From gregarious and personable to shy and solitary, sharks have personalities too, according to a new study.

Personalities are known to exist in many animals, such as in dolphins, spiders, and even ants, but are usually defined by individual characteristics such as how exploratory, bold or aggressive an individual is. And even though sharks are often depicted as heartless eating machines, researchers from the University of Exeter have shown for the first time that these predators actually possess unique social personalities. This determines how they might interact with group mates in the wild.

Published in the journal Behavioral Ecology and Sociobiology, the research team looked for personality traits in juvenile small spotted catsharks by recording their social interactions with each other in groups under three different habitat types.

Small spotted catsharks (Scyliorhinus canicula) are found throughout the northeast Atlantic and Mediterranean, and group together by resting around and on top of one another on the bottom of the seafloor.
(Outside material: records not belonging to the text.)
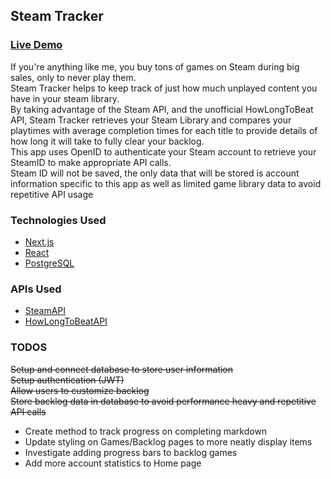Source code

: ## Steam Tracker
### [Live Demo](https://steamtracker.tyler-brown.dev)  
If you're anything like me, you buy tons of games on Steam during big sales, only to never play them.  
Steam Tracker helps to keep track of just how much unplayed content you have in your steam library.  
By taking advantage of the Steam API, and the unofficial HowLongToBeat API, Steam Tracker retrieves your Steam Library and compares your playtimes
with average completion times for each title to provide details of how long it will take to fully clear your backlog.  
This app uses OpenID to authenticate your Steam account to retrieve your SteamID to make appropriate API calls.  
Steam ID will not be saved, the only data that will be stored is account information specific to this app as well as limited game library data to avoid repetitive API usage

### Technologies Used
* [Next.js](https://nextjs.org/)
* [React](https://reactjs.org/)
* [PostgreSQL](https://www.postgresql.org)

### APIs Used
* [SteamAPI](https://steamcommunity.com/dev)
* [HowLongToBeatAPI](https://github.com/ckatzorke/howlongtobeat)

### TODOS
~~Setup and connect database to store user information~~  
~~Setup authentication (JWT)~~  
~~Allow users to customize backlog~~  
~~Store backlog data in database to avoid performance heavy and repetitive API calls~~  
* Create method to track progress on completing markdown
* Update styling on Games/Backlog pages to more neatly display items
* Investigate adding progress bars to backlog games
* Add more account statistics to Home page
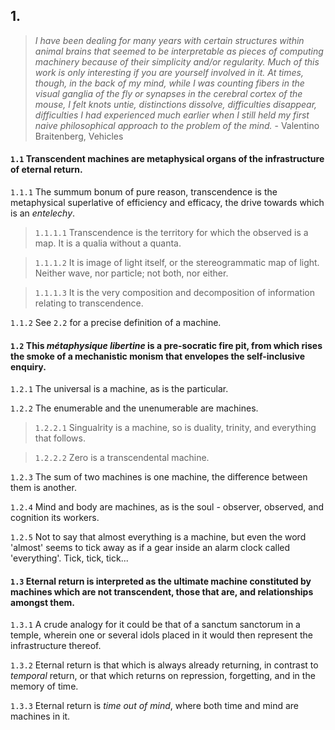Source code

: ## 1.

> _I have been dealing for many years with certain structures within animal brains that seemed to be interpretable as pieces of computing machinery because of their simplicity and/or regularity. Much of this work is only interesting if you are yourself involved in it. At times, though, in the back of my mind, while I was counting fibers in the visual ganglia of the fly or synapses in the cerebral cortex of the mouse, I felt knots untie, distinctions dissolve, difficulties disappear, difficulties I had experienced much earlier when I still held my first naive philosophical approach to the problem of the mind._ - Valentino Braitenberg, Vehicles

#### `1.1` Transcendent machines are metaphysical organs of the infrastructure of eternal return. 

`1.1.1` The summum bonum of pure reason, transcendence is the metaphysical superlative of efficiency and efficacy, the drive towards which is an _entelechy_.

> `1.1.1.1` Transcendence is the territory for which the observed is a map. It is a qualia without a quanta. 

> `1.1.1.2` It is image of light itself, or the stereogrammatic map of light. Neither wave, nor particle; not both, nor either.

> `1.1.1.3` It is the very composition and decomposition of information relating to transcendence. 

`1.1.2` See `2.2` for a precise definition of a machine.


#### `1.2` This _métaphysique libertine_ is a pre-socratic fire pit, from which rises the smoke of a mechanistic monism that envelopes the self-inclusive enquiry. 

`1.2.1` The universal is a machine, as is the particular. 

`1.2.2` The enumerable and the unenumerable are machines. 

> `1.2.2.1` Singualrity is a machine, so is duality, trinity, and everything that follows. 

> `1.2.2.2` Zero is a transcendental machine.

`1.2.3` The sum of two machines is one machine, the difference between them is another.

`1.2.4` Mind and body are machines, as is the soul - observer, observed, and cognition its workers.

`1.2.5` Not to say that almost everything is a machine, but even the word 'almost' seems to tick away as if a gear inside an alarm clock called 'everything'. Tick, tick, tick... 


#### `1.3` Eternal return is interpreted as the ultimate machine constituted by machines which are not transcendent, those that are, and relationships amongst them.

`1.3.1` A crude analogy for it could be that of a sanctum sanctorum in a temple, wherein one or several idols placed in it would then represent the infrastructure thereof.

`1.3.2` Eternal return is that which is always already returning, in contrast to _temporal_ return, or that which returns on repression, forgetting, and in the memory of time. 

`1.3.3` Eternal return is _time out of mind_, where both time and mind are machines in it.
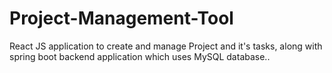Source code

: # Project-Management-Tool
React JS application to create and manage Project and it's tasks, along with spring boot backend application which uses MySQL database..
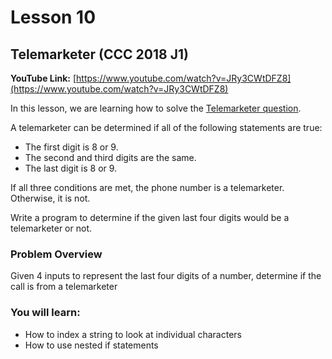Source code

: # Lesson 10

## Telemarketer (CCC 2018 J1)

__YouTube Link:__ [https://www.youtube.com/watch?v=JRy3CWtDFZ8](https://www.youtube.com/watch?v=JRy3CWtDFZ8)

In this lesson, we are learning how to solve the [Telemarketer question](https://dmoj.ca/problem/ccc18j1).

A telemarketer can be determined if all of the following statements are true:

- The first digit is 8 or 9.
- The second and third digits are the same.
- The last digit is 8 or 9.

If all three conditions are met, the phone number is a telemarketer. Otherwise, it is not.

Write a program to determine if the given last four digits would be a telemarketer or not.

### Problem Overview

Given 4 inputs to represent the last four digits of a number, determine if the call is from a telemarketer

### You will learn:

- How to index a string to look at individual characters
- How to use nested if statements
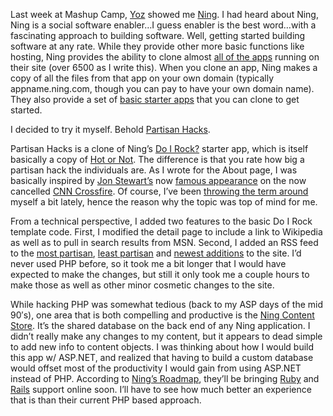 Last week at Mashup Camp, [Yoz](http://cheerleader.yoz.com) showed me
[Ning](http://www.ning.com/). I had heard about Ning, Ning is a social
software enabler…I guess enabler is the best word…with a fascinating
approach to building software. Well, getting started building software
at any rate. While they provide other more basic functions like hosting,
Ning provides the ability to clone almost [all of the
apps](http://browse.ning.com/application/any) running on their site
(over 6500 as I write this). When you clone an app, Ning makes a copy of
all the files from that app on your own domain (typically
appname.ning.com, though you can pay to have your own domain name). They
also provide a set of [basic starter
apps](http://www.ning.com/?view=xapps) that you can clone to get
started.

I decided to try it myself. Behold [Partisan
Hacks](http://partisanhacks.ning.com/).

Partisan Hacks is a clone of Ning’s [Do I
Rock?](http://doirock.ning.com/) starter app, which is itself basically
a copy of [Hot or Not](http://www.hotornot.com/). The difference is that
you rate how big a partisan hack the individuals are. As I wrote for the
About page, I was basically inspired by [Jon
Stewart’s](http://en.wikipedia.org/wiki/Jon_Stewart) now [famous
appearance](http://www.ifilm.com/ifilmdetail/2652831) on the now
cancelled [CNN
Crossfire](http://en.wikipedia.org/wiki/Crossfire_(TV_series)). Of
course, I’ve been [throwing the term
around](http://devhawk.net/2006/02/11/dennis-miller-has-jumped-the-shark/)
myself a bit lately, hence the reason why the topic was top of mind for
me.

From a technical perspective, I added two features to the basic Do I
Rock template code. First, I modified the detail page to include a link
to Wikipedia as well as to pull in search results from MSN. Second, I
added an RSS feed to the [most
partisan](http://partisanhacks.ning.com/list.php?sort=winner), [least
partisan](http://partisanhacks.ning.com/list.php?sort=loser) and [newest
additions](http://partisanhacks.ning.com/list.php?sort=new) to the site.
I’d never used PHP before, so it took me a bit longer that I would have
expected to make the changes, but still it only took me a couple hours
to make those as well as other minor cosmetic changes to the site.

While hacking PHP was somewhat tedious (back to my ASP days of the mid
90′s), one area that is both compelling and productive is the [Ning
Content
Store](http://documentation.ning.com/sections/basics.php#contentstore).
It’s the shared database on the back end of any Ning application. I
didn’t really make any changes to my content, but it appears to dead
simple to add new info to content objects. I was thinking about how I
would build this app w/ ASP.NET, and realized that having to build a
custom database would offset most of the productivity I would gain from
using ASP.NET instead of PHP. According to [Ning’s
Roadmap](http://documentation.ning.com/sections/roadmap.php), they’ll be
bringing [Ruby](http://www.ruby-lang.org/en/) and
[Rails](http://www.rubyonrails.com/) support online soon. I’ll have to
see how much better an experience that is than their current PHP based
approach.
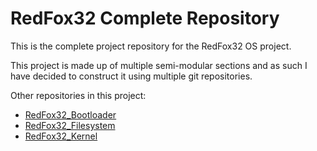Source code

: # RedFox32 Complete Repository
This is the complete project repository for the RedFox32 OS project.

This project is made up of multiple semi-modular sections and as such I have decided to construct it using multiple git repositories.

Other repositories in this project:
- [RedFox32_Bootloader](https://github.com/RedFox0x20/RedFox32_Bootloader)
- [RedFox32_Filesystem](https://github.com/RedFox0x20/RedFox32_Filesystem)
- [RedFox32_Kernel](https://github.com/RedFox0x20/RedFox32_Kernel)

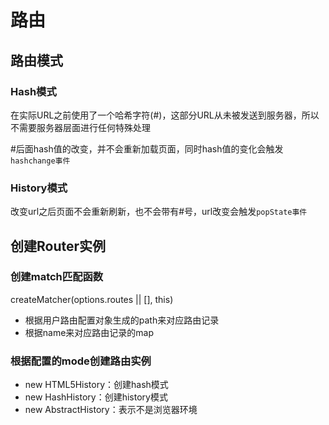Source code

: # 路由
## 路由模式
### Hash模式
在实际URL之前使用了一个哈希字符(#)，这部分URL从未被发送到服务器，所以不需要服务器层面进行任何特殊处理

#后面hash值的改变，并不会重新加载页面，同时hash值的变化会触发`hashchange事件`

### History模式
改变url之后页面不会重新刷新，也不会带有#号，url改变会触发`popState事件`

## 创建Router实例
### 创建match匹配函数
createMatcher(options.routes || [], this)

- 根据用户路由配置对象生成的path来对应路由记录
- 根据name来对应路由记录的map

### 根据配置的mode创建路由实例

- new HTML5History：创建hash模式
- new HashHistory：创建history模式
- new AbstractHistory：表示不是浏览器环境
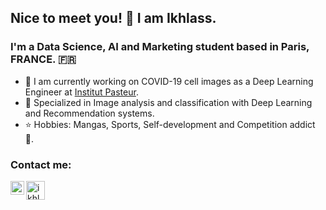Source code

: ## Nice to meet you! 👋 I am Ikhlass.

### I'm a Data Science, AI and Marketing student based in Paris, FRANCE. 🇫🇷 

- 💼 I am currently working on COVID-19 cell images as a Deep Learning Engineer at [Institut Pasteur][pasteur]. 
- 🌱 Specialized in Image analysis and classification with Deep Learning and Recommendation systems.
- ⭐ Hobbies: Mangas, Sports, Self-development and Competition addict 💪.

### Contact me:

[<img align="left" alt="ikhlo | LinkedIn" width="22px" src="https://cdn.jsdelivr.net/npm/simple-icons@v3/icons/linkedin.svg" />][linkedin]

[<img align="left" alt="ikhlo | Kaggle" width="30px" src="https://www.analyticsvidhya.com/wp-content/uploads/2015/06/kaggle-logo-transparent-300.png" />][kaggle]

<br />

[pasteur]: https://www.pasteur.fr/fr
[linkedin]: https://www.linkedin.com/in/ikhlass-yaya-oye
[kaggle]: https://www.kaggle.com/ikhlass
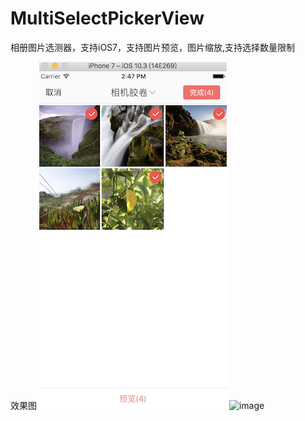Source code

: # MultiSelectPickerView
相册图片选测器，支持iOS7，支持图片预览，图片缩放,支持选择数量限制

效果图
![image](https://github.com/SevenTian/MultiSelectPickerView/raw/master/preview/1.png)
![image](https://github.com/SevenTian/MultiSelectPickerView/preview/2.png)
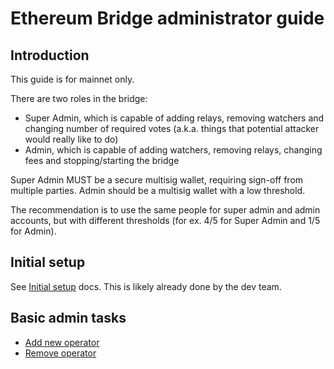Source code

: # Ethereum Bridge administrator guide

## Introduction

This guide is for mainnet only.

There are two roles in the bridge:

* Super Admin, which is capable of adding relays, removing watchers and changing number of required votes (a.k.a. things that potential attacker would really like to do)
* Admin, which is capable of adding watchers, removing relays, changing fees and stopping/starting the bridge

Super Admin MUST be a secure multisig wallet, requiring sign-off from multiple parties. Admin should be a multisig wallet with a low threshold.

The recommendation is to use the same people for super admin and admin accounts, but with different thresholds (for ex. 4/5 for Super Admin and 1/5 for Admin).

## Initial setup

See [Initial setup](./initial-setup.md) docs. This is likely already done by the dev team.

## Basic admin tasks

* [Add new operator](./add-operator.md)
* [Remove operator](./remove-operator.md)
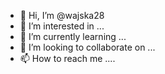- 👋 Hi, I’m @wajska28
- 👀 I’m interested in ...
- 🌱 I’m currently learning ...
- 💞️ I’m looking to collaborate on ...
- 📫 How to reach me ....

<!---
wajska28/wajska28 is a ✨ special ✨ repository because its `README.md` (this file) appears on your GitHub profile.
Yes!!!
You can click the Preview link to take a look at your changes.
--->
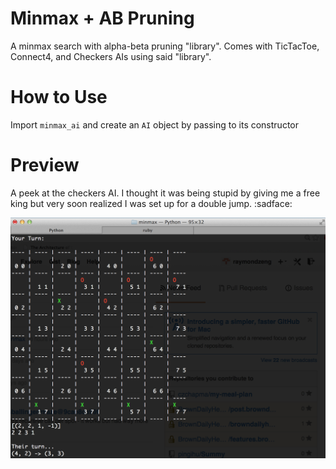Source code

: Minmax + AB Pruning
======
A minmax search with alpha-beta pruning "library". Comes with TicTacToe, Connect4, and Checkers AIs using said "library".

How to Use
===
Import `minmax_ai` and create an `AI` object by passing to its constructor 

Preview
===
A peek at the checkers AI. I thought it was being stupid by giving me a free king but very soon realized I was set up for a double jump. :sadface:

![example image](example.png)
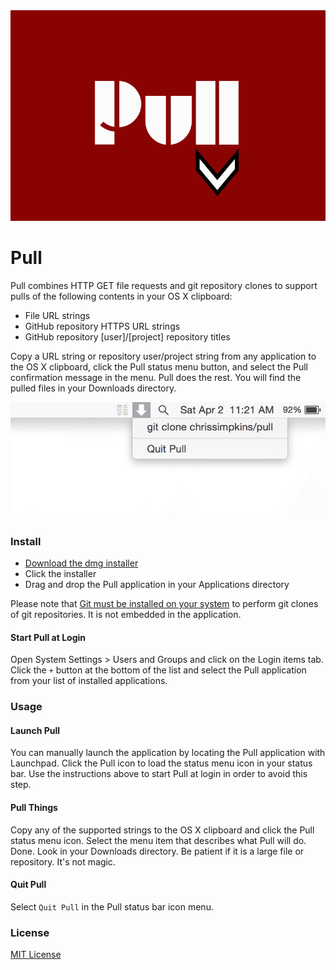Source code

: <img src="https://raw.githubusercontent.com/chrissimpkins/pull/master/img/readme-header.png" alt="Pull" width="748">

# Pull

Pull combines HTTP GET file requests and git repository clones to support pulls of the following contents in your OS X clipboard:

- File URL strings
- GitHub repository HTTPS URL strings
- GitHub repository [user]/[project] repository titles

Copy a URL string or repository user/project string from any application to the OS X clipboard, click the Pull status menu button, and select the Pull confirmation message in the menu.  Pull does the rest.  You will find the pulled files in your Downloads directory.

<img src="https://raw.githubusercontent.com/chrissimpkins/pull/master/img/pull-screenshot2.png" alt="Click the Pull icon" width="518">


### Install

- [Download the dmg installer](https://github.com/chrissimpkins/pull/releases/download/v0.10.0/Pull-Installer.dmg)
- Click the installer
- Drag and drop the Pull application in your Applications directory

Please note that [Git must be installed on your system](https://git-scm.com/downloads) to perform git clones of git repositories.  It is not embedded in the application.

#### Start Pull at Login

Open System Settings > Users and Groups and click on the Login items tab.  Click the `+` button at the bottom of the list and select the Pull application from your list of installed applications.


### Usage

#### Launch Pull

You can manually launch the application by locating the Pull application with Launchpad.  Click the Pull icon to load the status menu icon in your status bar.  Use the instructions above to start Pull at login in order to avoid this step.

#### Pull Things

Copy any of the supported strings to the OS X clipboard and click the Pull status menu icon.  Select the menu item that describes what Pull will do.  Done.  Look in your Downloads directory.  Be patient if it is a large file or repository.  It's not magic.

#### Quit Pull

Select `Quit Pull` in the Pull status bar icon menu.


### License

[MIT License](https://github.com/chrissimpkins/pull/blob/master/LICENSE)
Researchers monitored 10 groups of sharks in large tanks containing three habitats which differed in their level of structural complexity. And even though each environment changed, one thing stayed the same.

"We found that even though the sizes of the groups forming changed, socially well-connected individuals remained well-connected under each new habitat. In other words, their social network positions were repeated through time and across different habitats," Dr. David Jacoby, a behavioral ecologist who was involved in the study, said in a statement.

"These results were driven by different social preferences (i.e social/antisocial individuals) that appeared to reflect different strategies for staying safe," he explained. "Well-connected individuals formed conspicuous groups, while less social individuals tended to camouflage alone, matching their skin colour with the colour of the gravel substrate in the bottom of the tank."

Personality is defined as a repeated behavioral process no matter the time or situation. This is clearly demonstrated for the first time among individual sharks, thanks to these new findings. One researcher, Professor Darren Croft, suspects that certain personalities developed among the toothy predators as a way for young, vulnerable juvenile sharks to avoid becoming (pun intended) shark bait. But further research is needed to support that notion.